That Greece is in deep economic turmoil is to state nothing new. It's headache economy, with all that entails, is seemingly destined to continue for a considerable time. What is often unsaid, is to reflect on the reasons for Greece's problems. An op-ed piece "Greece's Rotten Oligarchy" in The New York Times explains things.

"Democracy is like a bicycle: if you don’t keep pedaling, you fall. Unfortunately, the bicycle of Greek democracy has long been broken. After the military junta collapsed in 1974, Greece created only a hybrid, diluted form of democracy. You can vote, belong to a party and protest. In essence, however, a small clique exercises all meaningful political power.

For all that has been said about the Greek crisis, much has been left unsaid. The crisis has become a battleground of interests and ideologies. At stake is the role of the public sector and the welfare state. Yes, in Greece we have a dysfunctional public sector; for the past 40 years the ruling parties handed out government jobs to their supporters, regardless of their qualifications.

But the real problem with the public sector is the tiny elite of business people who live off the Greek state while passing themselves off as “entrepreneurs.” They bribe politicians to get fat government contracts, usually at inflated prices. They also own many of the country’s media outlets, and thus manage to ensure that their actions are clothed in silence. Sometimes they’ll even buy a soccer team in order to drum up popular support and shield their crimes behind popular protection, as the drug lord Pablo Escobar did in Colombia, and as the paramilitary leader Arkan did in Serbia.

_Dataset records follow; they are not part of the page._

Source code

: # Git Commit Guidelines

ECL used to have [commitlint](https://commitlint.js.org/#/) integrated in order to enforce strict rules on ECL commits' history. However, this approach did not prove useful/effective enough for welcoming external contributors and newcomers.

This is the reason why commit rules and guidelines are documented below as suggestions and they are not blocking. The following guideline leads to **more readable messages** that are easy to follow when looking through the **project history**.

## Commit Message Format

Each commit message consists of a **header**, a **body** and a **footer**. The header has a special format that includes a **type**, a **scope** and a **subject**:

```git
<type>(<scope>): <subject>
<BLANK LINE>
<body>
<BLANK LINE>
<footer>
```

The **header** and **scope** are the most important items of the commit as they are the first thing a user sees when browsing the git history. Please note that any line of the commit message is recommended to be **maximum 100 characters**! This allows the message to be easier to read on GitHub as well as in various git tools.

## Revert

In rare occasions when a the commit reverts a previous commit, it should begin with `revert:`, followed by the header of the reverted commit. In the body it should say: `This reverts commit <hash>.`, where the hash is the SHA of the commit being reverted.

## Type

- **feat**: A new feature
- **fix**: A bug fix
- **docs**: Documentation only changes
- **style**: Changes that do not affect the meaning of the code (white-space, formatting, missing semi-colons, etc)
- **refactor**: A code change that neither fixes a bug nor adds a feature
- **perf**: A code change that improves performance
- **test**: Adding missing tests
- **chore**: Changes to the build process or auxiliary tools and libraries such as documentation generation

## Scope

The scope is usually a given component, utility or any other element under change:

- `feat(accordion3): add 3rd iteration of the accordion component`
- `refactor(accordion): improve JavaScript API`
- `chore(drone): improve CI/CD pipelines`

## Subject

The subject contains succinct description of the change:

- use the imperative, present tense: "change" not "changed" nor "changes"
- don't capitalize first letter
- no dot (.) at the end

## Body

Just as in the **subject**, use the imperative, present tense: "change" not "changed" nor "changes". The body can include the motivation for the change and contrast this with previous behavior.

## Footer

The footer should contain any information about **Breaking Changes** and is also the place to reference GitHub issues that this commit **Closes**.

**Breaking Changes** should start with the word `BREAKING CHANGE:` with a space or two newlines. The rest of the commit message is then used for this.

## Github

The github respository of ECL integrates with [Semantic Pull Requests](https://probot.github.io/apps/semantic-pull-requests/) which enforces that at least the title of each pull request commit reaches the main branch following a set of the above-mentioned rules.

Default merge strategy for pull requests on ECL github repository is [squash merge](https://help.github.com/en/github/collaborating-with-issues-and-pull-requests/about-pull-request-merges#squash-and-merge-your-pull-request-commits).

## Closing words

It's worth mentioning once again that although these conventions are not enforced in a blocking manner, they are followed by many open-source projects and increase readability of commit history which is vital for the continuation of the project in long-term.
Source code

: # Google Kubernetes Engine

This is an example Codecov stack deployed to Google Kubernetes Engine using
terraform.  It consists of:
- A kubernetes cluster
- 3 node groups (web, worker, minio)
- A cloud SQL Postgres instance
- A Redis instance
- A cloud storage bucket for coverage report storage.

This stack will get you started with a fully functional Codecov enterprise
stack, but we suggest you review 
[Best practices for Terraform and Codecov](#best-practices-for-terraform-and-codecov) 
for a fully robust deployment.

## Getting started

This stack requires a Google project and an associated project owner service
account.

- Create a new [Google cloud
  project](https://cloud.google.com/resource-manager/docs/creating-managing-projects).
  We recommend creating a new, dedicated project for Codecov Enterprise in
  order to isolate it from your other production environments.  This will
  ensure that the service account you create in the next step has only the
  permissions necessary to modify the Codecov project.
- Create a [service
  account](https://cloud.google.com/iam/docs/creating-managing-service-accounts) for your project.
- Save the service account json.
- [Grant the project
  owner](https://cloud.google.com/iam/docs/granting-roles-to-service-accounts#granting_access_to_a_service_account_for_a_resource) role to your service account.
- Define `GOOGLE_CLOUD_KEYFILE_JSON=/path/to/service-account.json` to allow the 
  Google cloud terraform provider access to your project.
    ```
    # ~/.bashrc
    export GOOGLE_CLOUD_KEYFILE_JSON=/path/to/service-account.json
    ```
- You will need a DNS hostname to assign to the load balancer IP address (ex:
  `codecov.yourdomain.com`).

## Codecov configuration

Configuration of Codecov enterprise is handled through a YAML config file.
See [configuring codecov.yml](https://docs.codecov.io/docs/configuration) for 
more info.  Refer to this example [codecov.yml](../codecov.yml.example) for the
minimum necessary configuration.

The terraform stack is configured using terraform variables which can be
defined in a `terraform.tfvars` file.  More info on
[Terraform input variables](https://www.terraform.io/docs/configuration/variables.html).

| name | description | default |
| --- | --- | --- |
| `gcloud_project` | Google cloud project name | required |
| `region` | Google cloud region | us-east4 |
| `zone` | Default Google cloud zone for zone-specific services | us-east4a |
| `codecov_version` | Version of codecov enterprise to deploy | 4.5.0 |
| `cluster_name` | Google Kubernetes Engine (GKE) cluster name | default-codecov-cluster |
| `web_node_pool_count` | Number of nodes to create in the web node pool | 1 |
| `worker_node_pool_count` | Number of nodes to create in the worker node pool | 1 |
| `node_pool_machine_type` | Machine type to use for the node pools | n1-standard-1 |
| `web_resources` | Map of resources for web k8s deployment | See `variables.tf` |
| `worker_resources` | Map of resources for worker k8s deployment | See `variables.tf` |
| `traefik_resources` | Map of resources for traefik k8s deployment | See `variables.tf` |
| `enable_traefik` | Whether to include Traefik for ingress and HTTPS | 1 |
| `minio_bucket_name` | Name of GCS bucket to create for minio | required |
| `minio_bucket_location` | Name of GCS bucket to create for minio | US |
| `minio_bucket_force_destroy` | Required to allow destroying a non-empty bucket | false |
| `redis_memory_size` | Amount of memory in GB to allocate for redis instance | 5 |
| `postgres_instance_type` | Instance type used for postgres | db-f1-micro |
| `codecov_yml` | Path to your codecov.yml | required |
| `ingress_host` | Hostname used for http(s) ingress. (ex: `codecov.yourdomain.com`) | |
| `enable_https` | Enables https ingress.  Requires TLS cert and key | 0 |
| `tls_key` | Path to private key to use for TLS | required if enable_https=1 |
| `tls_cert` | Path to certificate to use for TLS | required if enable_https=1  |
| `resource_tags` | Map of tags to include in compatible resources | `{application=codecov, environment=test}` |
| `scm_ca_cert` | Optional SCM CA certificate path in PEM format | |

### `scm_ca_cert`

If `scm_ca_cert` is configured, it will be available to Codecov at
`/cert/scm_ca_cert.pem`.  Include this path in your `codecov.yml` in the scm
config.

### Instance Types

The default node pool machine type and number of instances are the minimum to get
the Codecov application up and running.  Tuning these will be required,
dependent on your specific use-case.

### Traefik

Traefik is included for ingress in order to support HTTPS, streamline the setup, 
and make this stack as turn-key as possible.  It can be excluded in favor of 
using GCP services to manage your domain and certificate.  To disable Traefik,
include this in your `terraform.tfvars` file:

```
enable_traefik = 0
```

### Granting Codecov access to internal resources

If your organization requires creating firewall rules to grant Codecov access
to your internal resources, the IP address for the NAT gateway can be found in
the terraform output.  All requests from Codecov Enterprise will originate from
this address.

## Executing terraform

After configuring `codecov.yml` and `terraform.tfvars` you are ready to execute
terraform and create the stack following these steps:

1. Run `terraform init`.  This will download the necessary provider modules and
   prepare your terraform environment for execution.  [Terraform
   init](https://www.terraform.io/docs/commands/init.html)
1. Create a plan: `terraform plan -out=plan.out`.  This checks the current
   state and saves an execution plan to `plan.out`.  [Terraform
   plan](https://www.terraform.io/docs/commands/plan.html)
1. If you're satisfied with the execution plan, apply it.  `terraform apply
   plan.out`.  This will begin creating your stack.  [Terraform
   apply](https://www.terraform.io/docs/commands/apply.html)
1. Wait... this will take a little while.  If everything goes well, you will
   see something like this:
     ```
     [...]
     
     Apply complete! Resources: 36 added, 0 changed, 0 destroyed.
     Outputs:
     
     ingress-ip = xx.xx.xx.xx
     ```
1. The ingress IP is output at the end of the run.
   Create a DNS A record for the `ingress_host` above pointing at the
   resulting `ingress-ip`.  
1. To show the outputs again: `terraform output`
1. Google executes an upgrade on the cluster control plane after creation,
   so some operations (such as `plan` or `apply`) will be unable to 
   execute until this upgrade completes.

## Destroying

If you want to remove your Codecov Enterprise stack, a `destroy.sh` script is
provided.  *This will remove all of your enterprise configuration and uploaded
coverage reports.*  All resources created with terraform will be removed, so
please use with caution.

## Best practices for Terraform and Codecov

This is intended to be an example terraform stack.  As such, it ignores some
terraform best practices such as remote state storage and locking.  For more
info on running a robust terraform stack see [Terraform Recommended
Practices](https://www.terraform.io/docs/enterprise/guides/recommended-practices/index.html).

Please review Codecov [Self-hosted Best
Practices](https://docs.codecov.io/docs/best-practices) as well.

In 2011, Evangelos Venizelos, who was then the finance minister and is now the leader of the socialist party, Pasok, instituted a new property-tax law. But for properties larger than 2,000 square meters — about 21,000 square feet — the tax was reduced by 60 percent. Mr. Venizelos thus carved out a big exemption for the only people who could afford to pay the tax: the rich. (Mr. Venizelos is also the man responsible for a law granting broad immunity to government ministers.)"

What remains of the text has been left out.